Doug ne se rend pas compte de ce qu'est la magie. Habitué aux machines, à la technologie, il ne voit pas le potentiel de beauté et de sécurité qu'elles peuvent représenter pour les ensorcelés. “You think a man could be happier restoring combines [1] than he'd be working with his body in unpolluted countryside ?” lance-t-il avec incrédulité à Maude (p. 123). Il commet la même erreur qu'Arthur C. Clarke, quand ce dernier lançait sa célèbre remarque sur le fait que toute technologie suffisamment avancée ressemblerait à de la magie : Doug ne se rend pas compte que la technologie, ce sont des recettes qui “marchent pareil pour tout le monde”, comme il est répété dans le livre, alors que la magie implique un prix à payer par l'utilisateur, un engagement personnel, et ne se prête pas à tous les utilisateurs. La magie, comme la société féodale dans laquelle aime à se mettre en scène la "fantasy", est inégalitaire.

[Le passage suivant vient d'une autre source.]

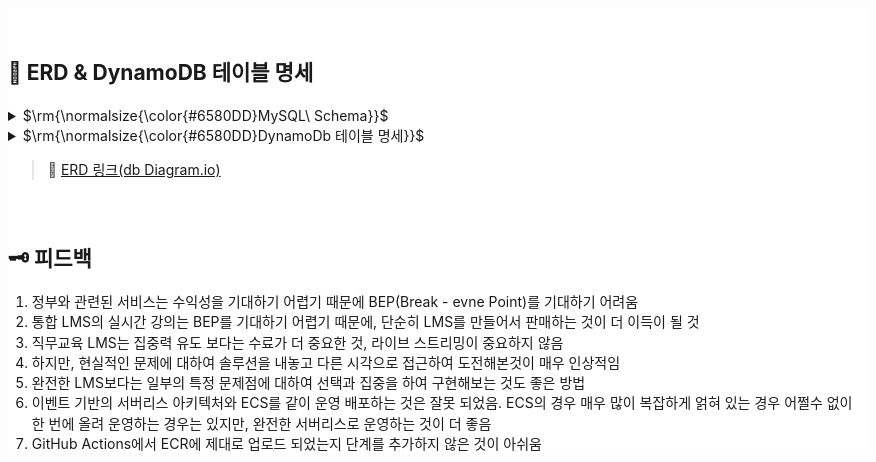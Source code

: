 <br />

## 📃 ERD & DynamoDB 테이블 명세
<details><summary>
      $\rm{\normalsize{\color{#6580DD}MySQL\ Schema}}$
  </summary></details>

<details><summary>
    $\rm{\normalsize{\color{#6580DD}DynamoDb 테이블 명세}}$
  </summary></details>

> 🔗 <a href="https://dbdiagram.io/d/ahmy-devton-6719cb9997a66db9a314d728">ERD 링크(db Diagram.io)</a>

<br />

## 🗝️ 피드백

1. 정부와 관련된 서비스는 수익성을 기대하기 어렵기 때문에 BEP(Break - evne Point)를 기대하기 어려움
2. 통합 LMS의 실시간 강의는 BEP를 기대하기 어렵기 때문에, 단순히 LMS를 만들어서 판매하는 것이 더 이득이 될 것
3. 직무교육 LMS는 집중력 유도 보다는 수료가 더 중요한 것, 라이브 스트리밍이 중요하지 않음
4. 하지만, 현실적인 문제에 대하여 솔루션을 내놓고 다른 시각으로 접근하여 도전해본것이 매우 인상적임
5. 완전한 LMS보다는 일부의 특정 문제점에 대하여 선택과 집중을 하여 구현해보는 것도 좋은 방법
6. 이벤트 기반의 서버리스 아키텍처와 ECS를 같이 운영 배포하는 것은 잘못 되었음. ECS의 경우 매우 많이 복잡하게 얽혀 있는 경우 어쩔수 없이 한 번에 올려 운영하는 경우는 있지만, 완전한 서버리스로 운영하는 것이 더 좋음
7. GitHub Actions에서 ECR에 제대로 업로드 되었는지 단계를 추가하지 않은 것이 아쉬움
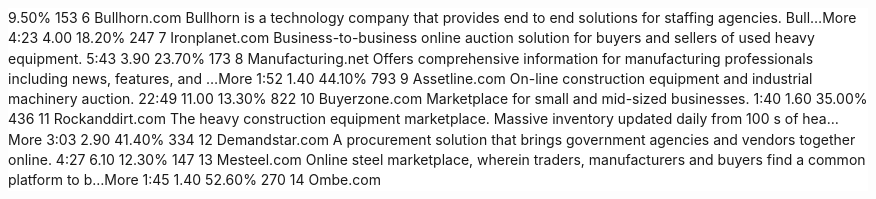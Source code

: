 9.50%
153
6
Bullhorn.com
Bullhorn is a technology company that provides end to end solutions for staffing agencies. Bull…More
4:23
4.00
18.20%
247
7
Ironplanet.com
Business-to-business online auction solution for buyers and sellers of used heavy equipment.
5:43
3.90
23.70%
173
8
Manufacturing.net
Offers comprehensive information for manufacturing professionals including news, features, and …More
1:52
1.40
44.10%
793
9
Assetline.com
On-line construction equipment and industrial machinery auction.
22:49
11.00
13.30%
822
10
Buyerzone.com
Marketplace for small and mid-sized businesses.
1:40
1.60
35.00%
436
11
Rockanddirt.com
The heavy construction equipment marketplace. Massive inventory updated daily from 100 s of hea…More
3:03
2.90
41.40%
334
12
Demandstar.com
A procurement solution that brings government agencies and vendors together online.
4:27
6.10
12.30%
147
13
Mesteel.com
Online steel marketplace, wherein traders, manufacturers and buyers find a common platform to b…More
1:45
1.40
52.60%
270
14
Ombe.com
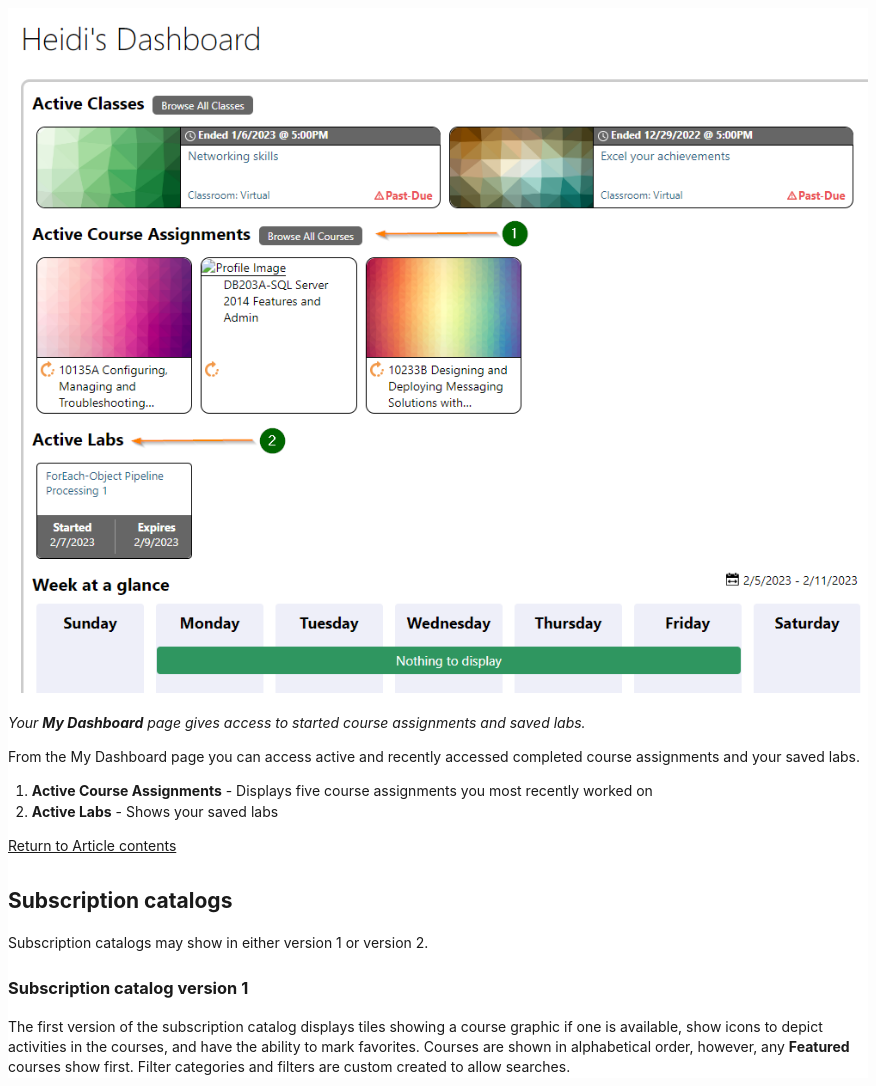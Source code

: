![](/tms/images/dashboard-sections.png)

_Your **My Dashboard** page gives access to started course assignments and saved labs._

From the My Dashboard page you can access active and recently accessed completed course assignments and your saved labs.
1. **Active Course Assignments** - Displays five course assignments you most recently worked on
2. **Active Labs** - Shows your saved labs

[Return to Article contents](#article-contents)

## Subscription catalogs 
Subscription catalogs may show in either version 1 or version 2.

### Subscription catalog version 1
The first version of the subscription catalog displays tiles showing a course graphic if one is available, show icons to depict activities in the courses, and have the ability to mark favorites. Courses are shown in alphabetical order, however, any **Featured** courses show first. Filter categories and filters are custom created to allow searches.
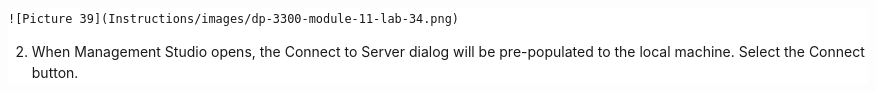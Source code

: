 	![Picture 39](Instructions/images/dp-3300-module-11-lab-34.png)


2. When Management Studio opens, the Connect to Server dialog will be pre-populated to the local machine. Select the Connect button.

Doug peut se comparer à ces ouvrages de SF qui utilisent les images de la technologie pour propager des visions technophobes du monde : trop plongé dans la civilisation technique, on finit par ne plus en percevoir que les inconvénients. Rebecca Ore nous donne, peut-être pour la première fois, un livre dont la nécessité pouvait se déduire logiquement : un ouvrage de "fantasy" magie-phobe. La magie est liée ici aux aspects les plus repoussants du passé, esclavagisme, domination impitoyable des forts sur les faibles qui paient de leur intégrité physique, voire de leur vie, leur incapacité à s'opposer à leurs maîtres envoûteurs. Les objets technologiques, eux, prennent valeur de talisman.
On sent que Ore connaît son milieu quand elle décrit Betty, maîtresse-sorcière, sa voiture, son maquillage, et ses bonnes manières à l'ancienne, mais surtout Terry et John, ses neveux préférés, jeunes et modernes à leur manière (ils cuisinent du cassoulet et du canard à la pékinoise, au lieu des poncifs de la cuisine sudiste), qui s'entichent d'armes à feu et manifestent un mépris total de la vie des animaux… ou de leurs voisins noirs.
En dépit d'une écriture d'une sécheresse extrême — ou peut-être à cause d'elle, tant elle force le lecteur à repenser chaque mot — Rebecca Ore transmet son message avec une force étonnante. Le sort de Partridge, vielle femme clouée au lit par la maladie et traitée de façon indigne par son aide à domicile, Lula, nous inspire d'autant plus de pitié que nous savons qu'il n'est pas rare dans notre monde réel. Pourtant nous découvrons peu à peu que la tortionnaire n'est pas qui nous croyons. De la même façon, Ore mêle le surprenant à plus d'une facette de notre quotidien — la religion naïve des communautés rurales, la ségrégation raciale, jusqu'aux problèmes mécaniques des automobiles… Et ne parlons pas de la conclusion, pirouette éblouissante qui montre bien que le fantastique n'est pas ici prétexte à relever un peu un récit réaliste de la vie rurale. Ce livre est un excellent exemple de fantasy, mais devrait aussi faire plaisir à ceux qui détestent la fantasy.
Notes
[1] Dans ce contexte, signifie “moissonneuses-batteuses”.